╔══
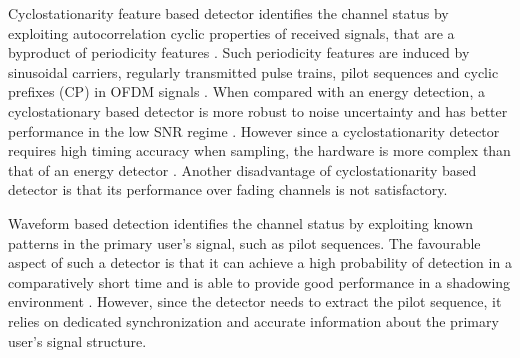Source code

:Cyclostationarity feature based detector identifies the channel status by exploiting autocorrelation cyclic properties of received signals, that are a byproduct of periodicity features \cite{goldsmith2009breaking}. Such periodicity features are induced by  sinusoidal carriers,  regularly transmitted pulse trains, pilot sequences and cyclic prefixes (CP) in OFDM signals \cite{akyildiz2011cooperative, umar2013comparative}.  
When compared with an energy detection, a cyclostationary based detector is more robust to noise uncertainty and has better performance in the low SNR regime \cite{umar2013comparative}. However since a cyclostationarity detector requires high timing accuracy when sampling, the hardware is more complex than that of an energy detector \cite{yucek2009survey}. Another disadvantage of cyclostationarity based detector is that its performance over fading channels is not satisfactory\cite{tandra2007snr}.   

Waveform based detection identifies the channel status by exploiting known patterns in the primary user's signal, such as pilot sequences. The favourable aspect of such a detector is that it can achieve a high probability of detection in a comparatively short time and is able to provide  good performance in a shadowing environment \cite{tang2005some}. However, since the detector needs to extract the pilot sequence, it relies on dedicated synchronization and accurate information about the primary user's signal structure.  




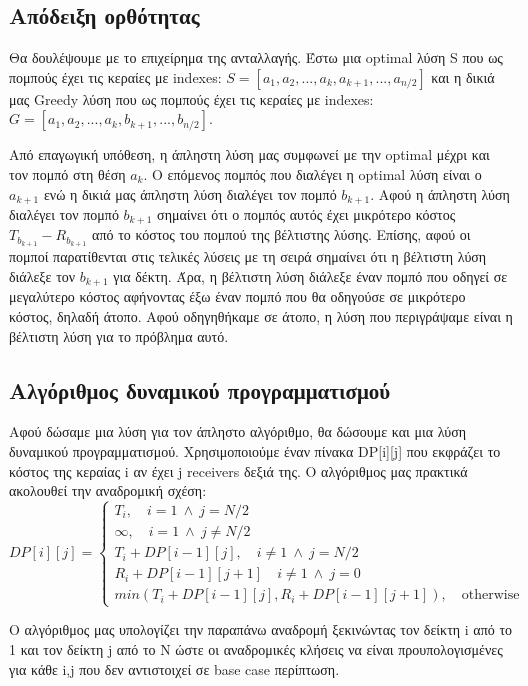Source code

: \documentclass[a4paper,oneside, 11pt]{article}
\begin{document}
\subsection*{Απόδειξη ορθότητας}
Θα δουλέψουμε με το επιχείρημα της ανταλλαγής. Έστω μια optimal λύση S που ως πομπούς έχει τις κεραίες με indexes: $S=[a_1, a_2,...,a_k, a_{k+1}, ..., a_{n/2}]$
και η δικιά μας Greedy λύση που ως πομπούς έχει τις κεραίες με indexes: $G=[a_1, a_2, ..., a_k, b_{k+1}, ..., b_{n/2}]$. \bigbreak 

Από επαγωγική υπόθεση, η άπληστη λύση μας συμφωνεί με την optimal μέχρι και τον πομπό στη θέση $a_k$. Ο επόμενος πομπός που διαλέγει η optimal λύση είναι ο $a_{k+1}$ ενώ η δικιά μας άπληστη λύση διαλέγει τον πομπό $b_{k+1}$. Αφού η άπληστη λύση διαλέγει τον πομπό $b_{k+1}$ σημαίνει ότι ο πομπός αυτός έχει μικρότερο κόστος $T_{b_{k+1}} - R_{b_{k+1}}$ από το κόστος του πομπού της βέλτιστης λύσης. Επίσης, αφού οι πομποί παρατίθενται στις τελικές λύσεις με τη σειρά σημαίνει ότι η βέλτιστη λύση διάλεξε τον $b_{k+1}$ για δέκτη. Άρα, η βέλτιστη λύση διάλεξε έναν πομπό που οδηγεί σε μεγαλύτερο κόστος αφήνοντας έξω έναν πομπό που θα οδηγούσε σε μικρότερο κόστος, δηλαδή άτοπο. Αφού οδηγηθήκαμε σε άτοπο, η λύση που περιγράψαμε είναι η βέλτιστη λύση για το πρόβλημα αυτό.
\subsection*{Αλγόριθμος δυναμικού προγραμματισμού}
Αφού δώσαμε μια λύση για τον άπληστο αλγόριθμο, θα δώσουμε και μια λύση δυναμικού προγραμματισμού. Χρησιμοποιούμε έναν πίνακα DP[i][j] που εκφράζει το κόστος της κεραίας i αν έχει j receivers δεξιά της. Ο αλγόριθμος μας πρακτικά ακολουθεί την αναδρομική σχέση:
$$DP[i][j] = \left\{
\begin{array}{llll}
T_i, \quad i=1 \ \wedge \ j = N/2 \\
\infty, \quad i= 1 \ \wedge \ j\neq N/2 \\
T_i + DP[i-1][j], \quad i\neq 1 \ \wedge \ j=N/2 \\
R_i + DP[i-1][j+1] \quad i\neq 1 \ \wedge \ j=0 \\
min\left( T_i + DP[i-1][j], R_i + DP[i-1][j+1]\right), \quad \textrm{otherwise}
\end{array}
\right.$$

Ο αλγόριθμος μας υπολογίζει την παραπάνω αναδρομή ξεκινώντας τον δείκτη i από το 1 και τον δείκτη j από το N ώστε οι αναδρομικές κλήσεις να είναι προυπολογισμένες για κάθε i,j που δεν αντιστοιχεί σε base case περίπτωση. 
\end{document}
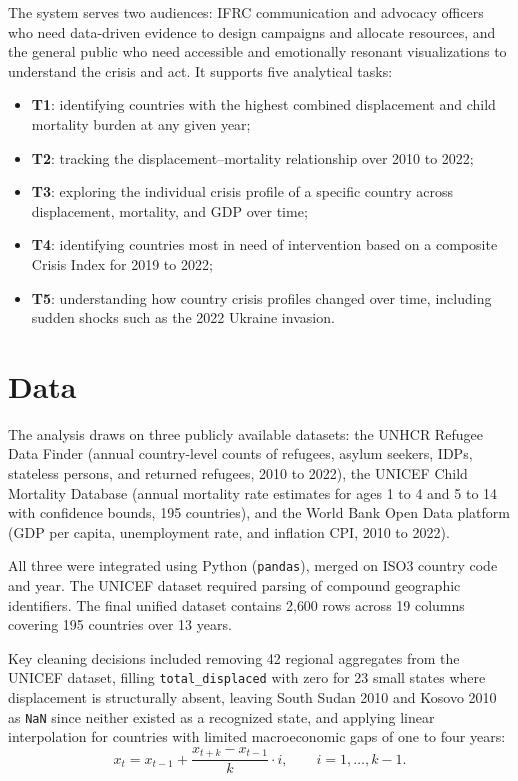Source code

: \documentclass{article}
\begin{document}
The system serves two audiences: IFRC communication and advocacy officers who need data-driven evidence to design campaigns and allocate resources, and the general public who need accessible and emotionally resonant visualizations to understand the crisis and act. It supports five analytical tasks:

\begin{itemize}[leftmargin=2em,itemsep=2pt]
  \item \textbf{T1}: identifying countries with the highest combined displacement and child mortality burden at any given year;
  \item \textbf{T2}: tracking the displacement--mortality relationship over 2010 to 2022;
  \item \textbf{T3}: exploring the individual crisis profile of a specific country across displacement, mortality, and GDP over time;
  \item \textbf{T4}: identifying countries most in need of intervention based on a composite Crisis Index for 2019 to 2022;
  \item \textbf{T5}: understanding how country crisis profiles changed over time, including sudden shocks such as the 2022 Ukraine invasion.
\end{itemize}

\section{Data}

The analysis draws on three publicly available datasets: the UNHCR Refugee Data Finder (annual country-level counts of refugees, asylum seekers, IDPs, stateless persons, and returned refugees, 2010 to 2022), the UNICEF Child Mortality Database (annual mortality rate estimates for ages 1 to 4 and 5 to 14 with confidence bounds, 195 countries), and the World Bank Open Data platform (GDP per capita, unemployment rate, and inflation CPI, 2010 to 2022).

All three were integrated using Python (\texttt{pandas}), merged on ISO3 country code and year. The UNICEF dataset required parsing of compound geographic identifiers. The final unified dataset contains 2{,}600 rows across 19 columns covering 195 countries over 13 years.

Key cleaning decisions included removing 42 regional aggregates from the UNICEF dataset, filling \texttt{total\_displaced} with zero for 23 small states where displacement is structurally absent, leaving South Sudan 2010 and Kosovo 2010 as \texttt{NaN} since neither existed as a recognized state, and applying linear interpolation for countries with limited macroeconomic gaps of one to four years:
\begin{equation}
x_t = x_{t-1} + \frac{x_{t+k} - x_{t-1}}{k}\cdot i,
\qquad i = 1, \ldots, k-1.
\end{equation}
\end{document}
╚══
Every line that contains the string "wedge" should be returned from the data.

T_i, \quad i=1 \ \wedge \ j = N/2 \\
\infty, \quad i= 1 \ \wedge \ j\neq N/2 \\
T_i + DP[i-1][j], \quad i\neq 1 \ \wedge \ j=N/2 \\
R_i + DP[i-1][j+1] \quad i\neq 1 \ \wedge \ j=0 \\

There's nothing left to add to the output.